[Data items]
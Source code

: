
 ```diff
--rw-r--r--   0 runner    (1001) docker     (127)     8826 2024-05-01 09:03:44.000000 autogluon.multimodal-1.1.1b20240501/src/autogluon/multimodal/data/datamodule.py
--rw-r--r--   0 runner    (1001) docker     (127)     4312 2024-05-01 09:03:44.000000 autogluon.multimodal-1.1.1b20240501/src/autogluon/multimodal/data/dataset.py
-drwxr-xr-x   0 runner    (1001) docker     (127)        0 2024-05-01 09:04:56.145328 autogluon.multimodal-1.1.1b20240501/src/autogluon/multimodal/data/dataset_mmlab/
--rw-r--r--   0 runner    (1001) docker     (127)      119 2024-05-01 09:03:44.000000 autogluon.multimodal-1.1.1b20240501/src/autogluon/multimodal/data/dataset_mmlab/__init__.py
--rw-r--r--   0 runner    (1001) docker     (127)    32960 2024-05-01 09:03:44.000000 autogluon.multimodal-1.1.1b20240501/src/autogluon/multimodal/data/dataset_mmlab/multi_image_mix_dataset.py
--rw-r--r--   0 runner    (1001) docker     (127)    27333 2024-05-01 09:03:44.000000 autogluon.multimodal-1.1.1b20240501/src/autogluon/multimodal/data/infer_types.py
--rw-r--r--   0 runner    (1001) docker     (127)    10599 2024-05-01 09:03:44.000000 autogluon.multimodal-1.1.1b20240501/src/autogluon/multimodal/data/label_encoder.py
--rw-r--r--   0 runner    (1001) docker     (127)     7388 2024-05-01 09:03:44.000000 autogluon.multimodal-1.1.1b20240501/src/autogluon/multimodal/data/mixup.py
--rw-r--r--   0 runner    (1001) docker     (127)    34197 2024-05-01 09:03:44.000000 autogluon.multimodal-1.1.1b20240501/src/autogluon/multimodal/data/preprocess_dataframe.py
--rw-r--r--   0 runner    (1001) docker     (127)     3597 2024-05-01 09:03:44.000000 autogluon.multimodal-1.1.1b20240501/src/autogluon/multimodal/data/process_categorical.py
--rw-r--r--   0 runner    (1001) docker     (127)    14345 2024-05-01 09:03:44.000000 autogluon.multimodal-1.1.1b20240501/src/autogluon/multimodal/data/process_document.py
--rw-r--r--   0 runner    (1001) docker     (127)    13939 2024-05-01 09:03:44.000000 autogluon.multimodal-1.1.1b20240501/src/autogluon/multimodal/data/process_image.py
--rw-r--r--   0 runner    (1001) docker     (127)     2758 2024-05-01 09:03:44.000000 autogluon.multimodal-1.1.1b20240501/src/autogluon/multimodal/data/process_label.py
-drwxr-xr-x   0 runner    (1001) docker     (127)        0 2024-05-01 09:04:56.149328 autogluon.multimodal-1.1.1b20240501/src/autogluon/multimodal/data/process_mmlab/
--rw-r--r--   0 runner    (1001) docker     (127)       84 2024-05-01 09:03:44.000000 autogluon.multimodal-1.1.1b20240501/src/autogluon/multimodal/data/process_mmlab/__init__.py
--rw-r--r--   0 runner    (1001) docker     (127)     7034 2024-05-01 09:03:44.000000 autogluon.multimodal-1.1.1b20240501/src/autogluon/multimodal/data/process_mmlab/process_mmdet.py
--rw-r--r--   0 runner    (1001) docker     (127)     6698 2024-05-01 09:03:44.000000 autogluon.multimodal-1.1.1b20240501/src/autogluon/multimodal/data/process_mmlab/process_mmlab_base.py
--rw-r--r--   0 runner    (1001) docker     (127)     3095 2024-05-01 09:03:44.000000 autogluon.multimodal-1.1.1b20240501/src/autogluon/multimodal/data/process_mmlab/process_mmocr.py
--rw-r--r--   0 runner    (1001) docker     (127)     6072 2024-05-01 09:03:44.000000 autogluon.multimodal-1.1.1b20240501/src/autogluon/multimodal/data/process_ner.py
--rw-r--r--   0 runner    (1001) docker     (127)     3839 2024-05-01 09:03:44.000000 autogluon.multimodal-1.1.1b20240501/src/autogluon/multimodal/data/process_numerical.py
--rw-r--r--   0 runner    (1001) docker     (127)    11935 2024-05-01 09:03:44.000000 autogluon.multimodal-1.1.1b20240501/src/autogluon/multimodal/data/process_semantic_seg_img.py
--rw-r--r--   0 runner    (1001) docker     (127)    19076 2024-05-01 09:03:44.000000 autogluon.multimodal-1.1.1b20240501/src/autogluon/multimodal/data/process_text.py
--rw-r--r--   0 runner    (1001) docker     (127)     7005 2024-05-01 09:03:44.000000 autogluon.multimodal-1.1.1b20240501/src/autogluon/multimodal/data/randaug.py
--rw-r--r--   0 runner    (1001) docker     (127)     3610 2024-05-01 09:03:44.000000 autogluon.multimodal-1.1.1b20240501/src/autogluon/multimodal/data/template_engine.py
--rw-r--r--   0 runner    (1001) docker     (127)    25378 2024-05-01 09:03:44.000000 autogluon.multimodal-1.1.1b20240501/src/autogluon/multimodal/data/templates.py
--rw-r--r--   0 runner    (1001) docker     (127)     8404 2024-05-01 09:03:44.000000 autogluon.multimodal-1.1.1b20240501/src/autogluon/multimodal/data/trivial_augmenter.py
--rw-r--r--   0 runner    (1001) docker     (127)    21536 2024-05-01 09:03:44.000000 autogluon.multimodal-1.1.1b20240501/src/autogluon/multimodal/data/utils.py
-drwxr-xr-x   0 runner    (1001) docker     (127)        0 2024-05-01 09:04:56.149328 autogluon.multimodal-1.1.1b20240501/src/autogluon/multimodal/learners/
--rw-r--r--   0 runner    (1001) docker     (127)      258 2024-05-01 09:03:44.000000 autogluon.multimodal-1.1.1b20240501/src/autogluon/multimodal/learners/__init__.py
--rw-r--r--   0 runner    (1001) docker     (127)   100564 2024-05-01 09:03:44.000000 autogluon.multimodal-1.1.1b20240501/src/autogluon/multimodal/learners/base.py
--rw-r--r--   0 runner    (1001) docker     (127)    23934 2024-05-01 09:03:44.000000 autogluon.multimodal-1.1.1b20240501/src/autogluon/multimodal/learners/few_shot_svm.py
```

* Task item *
Please find the lines in the data that contain the word "drwxr" and copy them.

* Task answer *
-drwxr-xr-x   0 runner    (1001) docker     (127)        0 2024-05-01 09:04:56.145328 autogluon.multimodal-1.1.1b20240501/src/autogluon/multimodal/data/dataset_mmlab/
-drwxr-xr-x   0 runner    (1001) docker     (127)        0 2024-05-01 09:04:56.149328 autogluon.multimodal-1.1.1b20240501/src/autogluon/multimodal/data/process_mmlab/
-drwxr-xr-x   0 runner    (1001) docker     (127)        0 2024-05-01 09:04:56.149328 autogluon.multimodal-1.1.1b20240501/src/autogluon/multimodal/learners/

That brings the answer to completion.